Top of Material provided
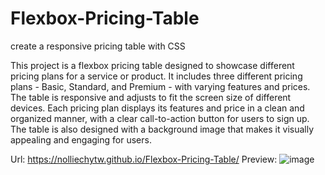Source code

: # Flexbox-Pricing-Table
create a responsive pricing table with CSS

This project is a flexbox pricing table designed to showcase different pricing plans for a service or product. It includes three different pricing plans - Basic, Standard, and Premium - with varying features and prices. The table is responsive and adjusts to fit the screen size of different devices. Each pricing plan displays its features and price in a clean and organized manner, with a clear call-to-action button for users to sign up. The table is also designed with a background image that makes it visually appealing and engaging for users.

Url: https://nolliechytw.github.io/Flexbox-Pricing-Table/
Preview: ![image](https://github.com/nolliechyTW/Flexbox-Pricing-Table/assets/106467497/7f79bcba-b22a-4398-906f-3cc285248321)
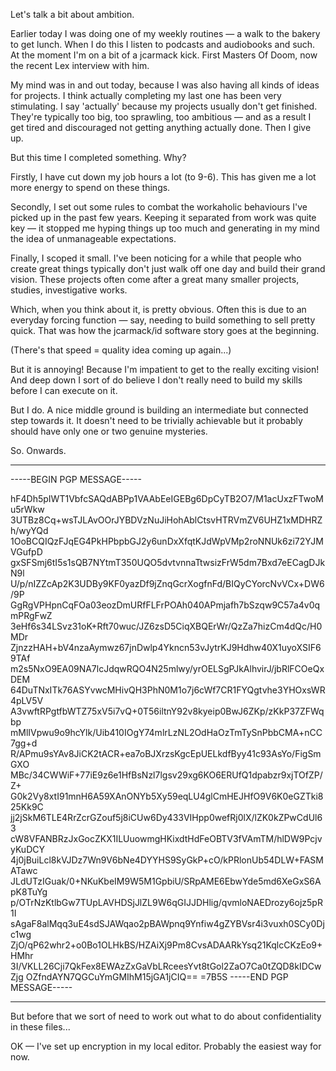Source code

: Let's talk a bit about ambition.

Earlier today I was doing one of my weekly routines — a walk to the bakery to
get lunch. When I do this I listen to podcasts and audiobooks and such. At the
moment I'm on a bit of a jcarmack kick. First Masters Of Doom, now the recent
Lex interview with him.

My mind was in and out today, because I was also having all kinds of ideas for
projects. I think actually completing my last one has been very stimulating. I
say 'actually' because my projects usually don't get finished. They're typically
too big, too sprawling, too ambitious — and as a result I get tired and
discouraged not getting anything actually done. Then I give up.

But this time I completed something. Why?

Firstly, I have cut down my job hours a lot (to 9-6). This has given me a lot
more energy to spend on these things.

Secondly, I set out some rules to combat the workaholic behaviours I've picked
up in the past few years. Keeping it separated from work was quite key — it
stopped me hyping things up too much and generating in my mind the idea of
unmanageable expectations.

Finally, I scoped it small. I've been noticing for a while that people who
create great things typically don't just walk off one day and build their grand
vision. These projects often come after a great many smaller projects, studies,
investigative works.

Which, when you think about it, is pretty obvious. Often this is due to an
everyday forcing function — say, needing to build something to sell pretty
quick. That was how the jcarmack/id software story goes at the beginning.

(There's that speed = quality idea coming up again...)

But it is annoying! Because I'm impatient to get to the really exciting vision!
And deep down I sort of do believe I don't really need to build my skills before
I can execute on it.

But I do. A nice middle ground is building an intermediate but connected step
towards it. It doesn't need to be trivially achievable but it probably should
have only one or two genuine mysteries.

So. Onwards.

---

-----BEGIN PGP MESSAGE-----

hF4Dh5pIWT1VbfcSAQdABPp1VAAbEeIGEBg6DpCyTB2O7/M1acUxzFTwoMu5rWkw
3UTBz8Cq+wsTJLAvOOrJYBDVzNuJiHohAblCtsvHTRVmZV6UHZ1xMDHRZh/wyYQd
1OoBCQIQzFJqEG4PkHPbpbGJ2y6unDxXfqtKJdWpVMp2roNNUk6zi72YJMVGufpD
gxSFSmj6tI5s1sQB7NYtmT350UQO5dvtvnnaTtwsizFrW5dm7Bxd7eECagDJkN9l
U/p/nIZZcAp2K3UDBy9KF0yazDf9jZnqGcrXogfnFd/BIQyCYorcNvVCx+DW6/9P
GgRgVPHpnCqFOa03eozDmURfFLFrPOAh040APmjafh7bSzqw9C57a4v0qmPRgFwZ
3eHf6s34LSvz31oK+Rft70wuc/JZ6zsD5CiqXBQErWr/QzZa7hizCm4dQc/H0MDr
ZjnzzHAH+bV4nzaAymwz67jnDwlp4Ykncn53vJytrKJ9Hdhw40X1uyoXSIF69TAf
m2s5NxO9EA09NA7lcJdqwRQO4N25mlwy/yrOELSgPJkAlhvirJ/jbRlFCOeQxDEM
64DuTNxITk76ASYvwcMHivQH3PhN0M1o7j6cWf7CR1FYQgtvhe3YHOxsWR4pLV5V
A3vwftRPgtfbWTZ75xV5i7vQ+0T56iltnY92v8kyeip0BwJ6ZKp/zKkP37ZFWqbp
mMlIVpwu9o9hcYlk/Uib410IOgY74mlrLzNL2OdHaOzTmTySnPbbCMA+nCC7gg+d
R/APmu9sYAv8JiCK2tACR+ea7oBJXrzsKgcEpUELkdfByy41c93AsYo/FigSmGXO
MBc/34CWWiF+77iE9z6e1HfBsNzl7lgsv29xg6KO6ERUfQ1dpabzr9xjTOfZP/Z+
G0k2Vy8xtI91mnH6A59XAnONYb5Xy59eqLU4glCmHEJHfO9V6K0eGZTki825Kk9C
jj2jSkM6TLE4RrZcrGZouf5j8iCUw6Dy433VIHpp0wefRj0lX/lZK0kZPwCdUl63
cW8VFANBRzJxGocZKX1ILUuowmgHKixdtHdFeOBTV3fVAmTM/hlDW9PcjvyKuDCY
4j0jBuiLcl8kVJDz7Wn9V6bNe4DYYHS9SyGkP+cO/kPRlonUb54DLW+FASMATawc
JLdUTzIGuak/0+NKuKbeIM9W5M1GpbiU/SRpAME6EbwYde5md6XeGxS6ApK8TuYg
p/OTrNzKtlbGw7TUpLAVHDSjJlZL9W6qGIJJDHlig/qvmloNAEDrozy6ojz5pR1I
sAgaF8alMqq3uE4sdSJAWqao2pBAWpnq9Ynfiw4gZYBVsr4i3vuxh0SCy0Djc1wg
ZjO/qP62whr2+o0Bo1OLHkBS/HZAiXj9Pm8CvsADAARkYsq21KqlcCKzEo9+HMhr
3I/VKLL26Cji7QkFex8EWAzZxGaVbLRceesYvt8tGol2ZaO7Ca0tZQD8kIDCwZjg
OZfndAYN7QGCuYmGMIhM15jGA1jCIQ==
=7B5S
-----END PGP MESSAGE-----


---

But before that we sort of need to work out what to do about confidentiality in
these files...

OK — I've set up encryption in my local editor. Probably the easiest way for
now.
Bottom of Material provided
**Work to be completed:** The word "have" appears on some lines of the data above; say how many such lines there are, with nothing else.

**Answer for the task:** 2